The Islamic Bank of Translavia (IBT), while making the transaction under the Ijarah Islamic financing technique, needs to consider different laws and risks that can be brought in by this transaction. There are various issues that should be arranged by IBT so that they can make the correct decision that will not hamper their status. The financing under Ijarah to East Airlines (EA) will bring favorable results but should be handled along the lines of law in which they are going to make the transaction. The issues that might bring in risk when bank will follow Ijarah terms under the UK law must be noticed and handled so that they can mitigate the risks that they might face in this transaction.
The focus of this paper will be on exposing and discussing the risks that might arise in case of financing aircraft purchase. The paper will focus on the risks that IBT will be exposed to through following Ijarah as compared to other conventional form of financing. The paper will highlight the measures that will help in mitigating the underlying risks. Finally, a law clause will be provided with regard to this transaction of financing four aircrafts under Ijarah.
What is “Ijarah?”
Ijarah is an Islamic financing technique used in Islamic banking as a mode of financing assets to the customers. In Islamic banking Ijarah is used in the form of leasing . Due to its varied advantages Islamic banks, use Ijarah so that they can better use their resources and funds such as reserves available with the bank. The asset is purchased by the bank from the seller and thus, bank holds the ownership of the asset. In this form of Ijarah, the asset is leased out to the customer by the bank. The holder of the asset has to pay a specified amount of lease or rent to the bank for using the asset. London Interbank Offered Rate (LIBOR) can be used as a leasing rate under this Ijarah transaction. Both the parties with their mutual agreement fix the rent for the asset but it can be changed by the concern of both the parties during the period of contract. Even the rent rate can be increased after a pre-determined period say one year. The contract can also bind both the parties that in case of increase in inflation rate the rent will also increase by same rate. As if the inflation increases by 2% the rate will also increase by 2%. Even the contract can include provision in case the government increases the tax or tax on property increases that the increase in tax will be accommodated with increase in rent by the same amount. The payment of the lease can be made in installments. The end-user of the asset does not hold the right of ownership, although the asset is in its possession. Since the possession holder does not have the right of ownership, he has no right to transfer or sell the underlining asset.

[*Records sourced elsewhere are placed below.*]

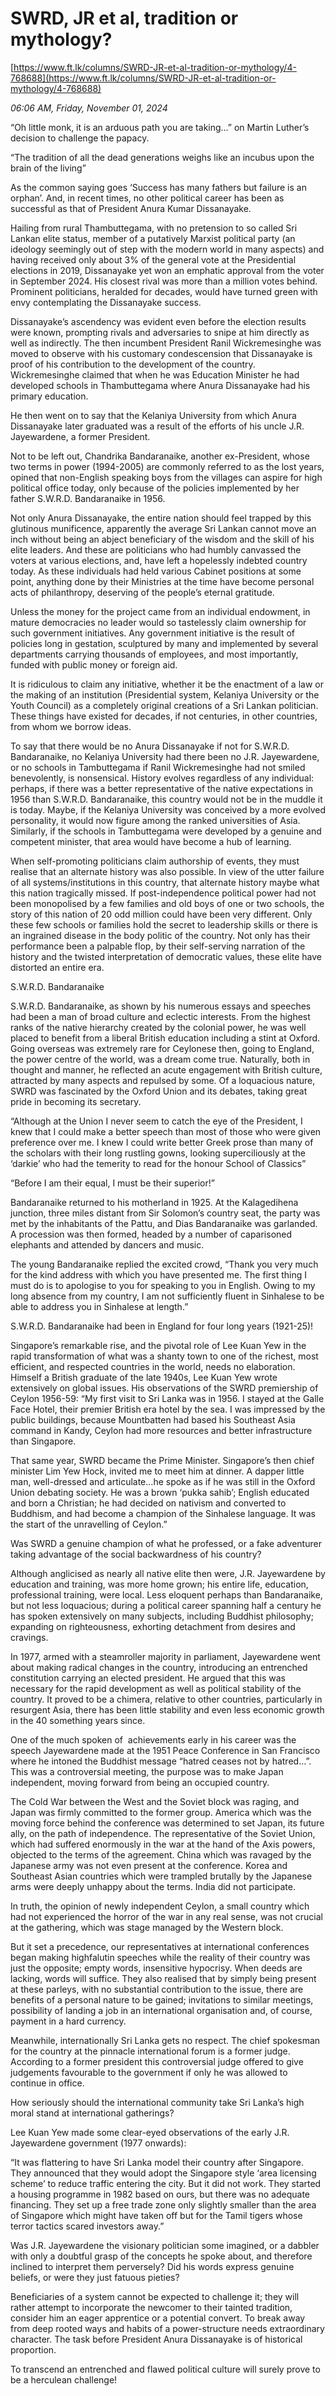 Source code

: # SWRD, JR et al, tradition or mythology?

[https://www.ft.lk/columns/SWRD-JR-et-al-tradition-or-mythology/4-768688](https://www.ft.lk/columns/SWRD-JR-et-al-tradition-or-mythology/4-768688)

*06:06 AM, Friday, November 01, 2024*

“Oh little monk, it is an arduous path you are taking…” on Martin Luther’s decision to challenge the papacy.

“The tradition of all the dead generations weighs like an incubus upon the brain of the living”

As the common saying goes ‘Success has many fathers but failure is an orphan’. And, in recent times, no other political career has been as successful as that of President Anura Kumar Dissanayake.

Hailing from rural Thambuttegama, with no pretension to so called Sri Lankan elite status, member of a putatively Marxist political party (an ideology seemingly out of step with the modern world in many aspects) and having received only about 3% of the general vote at the Presidential elections in 2019, Dissanayake yet won an emphatic approval from the voter in September 2024. His closest rival was more than a million votes behind. Prominent politicians, heralded for decades, would have turned green with envy contemplating the Dissanayake success.

Dissanayake’s ascendency was evident even before the election results were known, prompting rivals and adversaries to snipe at him directly as well as indirectly. The then incumbent President Ranil Wickremesinghe was moved to observe with his customary condescension that Dissanayake is proof of his contribution to the development of the country. Wickremesinghe claimed that when he was Education Minister he had developed schools in Thambuttegama where Anura Dissanayake had his primary education.

He then went on to say that the Kelaniya University from which Anura Dissanayake later graduated was a result of the efforts of his uncle J.R. Jayewardene, a former President.

Not to be left out, Chandrika Bandaranaike, another ex-President, whose two terms in power (1994-2005) are commonly referred to as the lost years, opined that non-English speaking boys from the villages can aspire for high political office today, only because of the policies implemented by her father S.W.R.D. Bandaranaike in 1956.

Not only Anura Dissanayake, the entire nation should feel trapped by this glutinous munificence, apparently the average Sri Lankan cannot move an inch without being an abject beneficiary of the wisdom and the skill of his elite leaders. And these are politicians who had humbly canvassed the voters at various elections, and, have left a hopelessly indebted country today. As these individuals had held various Cabinet positions at some point, anything done by their Ministries at the time have become personal acts of philanthropy, deserving of the people’s eternal gratitude.

Unless the money for the project came from an individual endowment, in mature democracies no leader would so tastelessly claim ownership for such government initiatives. Any government initiative is the result of policies long in gestation, sculptured by many and implemented by several departments carrying thousands of employees, and most importantly, funded with public money or foreign aid.

It is ridiculous to claim any initiative, whether it be the enactment of a law or the making of an institution (Presidential system, Kelaniya University or the Youth Council) as a completely original creations of a Sri Lankan politician. These things have existed for decades, if not centuries, in other countries, from whom we borrow ideas.

To say that there would be no Anura Dissanayake if not for S.W.R.D. Bandaranaike, no Kelaniya University had there been no J.R. Jayewardene, or no schools in Tambuttegama if Ranil Wickremesinghe had not smiled benevolently, is nonsensical. History evolves regardless of any individual: perhaps, if there was a better representative of the native expectations in 1956 than S.W.R.D. Bandaranaike, this country would not be in the muddle it is today. Maybe, if the Kelaniya University was conceived by a more evolved personality, it would now figure among the ranked universities of Asia. Similarly, if the schools in Tambuttegama were developed by a genuine and competent minister, that area would have become a hub of learning.

When self-promoting politicians claim authorship of events, they must realise that an alternate history was also possible. In view of the utter failure of all systems/institutions in this country, that alternate history maybe what this nation tragically missed. If post-independence political power had not been monopolised by a few families and old boys of one or two schools, the story of this nation of 20 odd million could have been very different. Only these few schools or families hold the secret to leadership skills or there is an ingrained disease in the body politic of the country. Not only has their performance been a palpable flop, by their self-serving narration of the history and the twisted interpretation of democratic values, these elite have distorted an entire era.

S.W.R.D. Bandaranaike

S.W.R.D. Bandaranaike, as shown by his numerous essays and speeches had been a man of broad culture and eclectic interests. From the highest ranks of the native hierarchy created by the colonial power, he was well placed to benefit from a liberal British education including a stint at Oxford. Going overseas was extremely rare for Ceylonese then, going to England, the power centre of the world, was a dream come true. Naturally, both in thought and manner, he reflected an acute engagement with British culture, attracted by many aspects and repulsed by some. Of a loquacious nature, SWRD was fascinated by the Oxford Union and its debates, taking great pride in becoming its secretary.

“Although at the Union I never seem to catch the eye of the President, I knew that I could make a better speech than most of those who were given preference over me. I knew I could write better Greek prose than many of the scholars with their long rustling gowns, looking superciliously at the ‘darkie’ who had the temerity to read for the honour School of Classics”

“Before I am their equal, I must be their superior!”

Bandaranaike returned to his motherland in 1925. At the Kalagedihena junction, three miles distant from Sir Solomon’s country seat, the party was met by the inhabitants of the Pattu, and Dias Bandaranaike was garlanded. A procession was then formed, headed by a number of caparisoned elephants and attended by dancers and music.

The young Bandaranaike replied the excited crowd, “Thank you very much for the kind address with which you have presented me. The first thing I must do is to apologise to you for speaking to you in English. Owing to my long absence from my country, I am not sufficiently fluent in Sinhalese to be able to address you in Sinhalese at length.”

S.W.R.D. Bandaranaike had been in England for four long years (1921-25)!

Singapore’s remarkable rise, and the pivotal role of Lee Kuan Yew in the rapid transformation of what was a shanty town to one of the richest, most efficient, and respected countries in the world, needs no elaboration. Himself a British graduate of the late 1940s, Lee Kuan Yew wrote extensively on global issues. His observations of the SWRD premiership of Ceylon 1956-59: “My first visit to Sri Lanka was in 1956. I stayed at the Galle Face Hotel, their premier British era hotel by the sea. I was impressed by the public buildings, because Mountbatten had based his Southeast Asia command in Kandy, Ceylon had more resources and better infrastructure than Singapore.

That same year, SWRD became the Prime Minister. Singapore’s then chief minister Lim Yew Hock, invited me to meet him at dinner. A dapper little man, well-dressed and articulate…he spoke as if he was still in the Oxford Union debating society. He was a brown ‘pukka sahib’; English educated and born a Christian; he had decided on nativism and converted to Buddhism, and had become a champion of the Sinhalese language. It was the start of the unravelling of Ceylon.”

Was SWRD a genuine champion of what he professed, or a fake adventurer taking advantage of the social backwardness of his country?

Although anglicised as nearly all native elite then were, J.R. Jayewardene by education and training, was more home grown; his entire life, education, professional training, were local. Less eloquent perhaps than Bandaranaike, but not less loquacious; during a political career spanning half a century he has spoken extensively on many subjects, including Buddhist philosophy; expanding on righteousness, exhorting detachment from desires and cravings.

In 1977, armed with a steamroller majority in parliament, Jayewardene went about making radical changes in the country, introducing an entrenched constitution carrying an elected president. He argued that this was necessary for the rapid development as well as political stability of the country. It proved to be a chimera, relative to other countries, particularly in resurgent Asia, there has been little stability and even less economic growth in the 40 something years since.

One of the much spoken of  achievements early in his career was the speech Jayewardene made at the 1951 Peace Conference in San Francisco where he intoned the Buddhist message “hatred ceases not by hatred…”. This was a controversial meeting, the purpose was to make Japan independent, moving forward from being an occupied country.

The Cold War between the West and the Soviet block was raging, and Japan was firmly committed to the former group. America which was the moving force behind the conference was determined to set Japan, its future ally, on the path of independence. The representative of the Soviet Union, which had suffered enormously in the war at the hand of the Axis powers, objected to the terms of the agreement. China which was ravaged by the Japanese army was not even present at the conference. Korea and Southeast Asian countries which were trampled brutally by the Japanese arms were deeply unhappy about the terms. India did not participate.

In truth, the opinion of newly independent Ceylon, a small country which had not experienced the horror of the war in any real sense, was not crucial at the gathering, which was stage managed by the Western block.

But it set a precedence, our representatives at international conferences began making highfalutin speeches while the reality of their country was just the opposite; empty words, insensitive hypocrisy. When deeds are lacking, words will suffice. They also realised that by simply being present at these parleys, with no substantial contribution to the issue, there are benefits of a personal nature to be gained; invitations to similar meetings, possibility of landing a job in an international organisation and, of course, payment in a hard currency.

Meanwhile, internationally Sri Lanka gets no respect. The chief spokesman for the country at the pinnacle international forum is a former judge. According to a former president this controversial judge offered to give judgements favourable to the government if only he was allowed to continue in office.

How seriously should the international community take Sri Lanka’s high moral stand at international gatherings?

Lee Kuan Yew made some clear-eyed observations of the early J.R. Jayewardene government (1977 onwards):

“It was flattering to have Sri Lanka model their country after Singapore. They announced that they would adopt the Singapore style ‘area licensing scheme’ to reduce traffic entering the city. But it did not work. They started a housing programme in 1982 based on ours, but there was no adequate financing. They set up a free trade zone only slightly smaller than the area of Singapore which might have taken off but for the Tamil tigers whose terror tactics scared investors away.”

Was J.R. Jayewardene the visionary politician some imagined, or a dabbler with only a doubtful grasp of the concepts he spoke about, and therefore inclined to interpret them perversely? Did his words express genuine beliefs, or were they just fatuous pieties?

Beneficiaries of a system cannot be expected to challenge it; they will rather attempt to incorporate the newcomer to their tainted tradition, consider him an eager apprentice or a potential convert. To break away from deep rooted ways and habits of a power-structure needs extraordinary character. The task before President Anura Dissanayake is of historical proportion.

To transcend an entrenched and flawed political culture will surely prove to be a herculean challenge!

Background to the transaction with certain aspects of Ijarah
IBT will purchase four aircraft for US $50 million from Universal airways as per the selection of the East Airlines. Since contract will be made under Ijarah, it can be presumed that the aircraft will be leased out to East Airlines for which it will pay rent to the bank. Thus, the real ownership of the aircraft will remain in the hands of the bank, although the possession of aircraft will be transferred to East Airlines under the Islamic financing technique. But IBT should also make the contract in such a way that it includes an obligation on the part of EA to accept the aircrafts on lease. As in case of no promise it can also reject the possession of aircrafts on rent. As the bank is the owner of the aircrafts it can sell the aircrafts in the market to recover its investment. Even a different promise can be made to sell the asset at an agreed price at the end of the contract.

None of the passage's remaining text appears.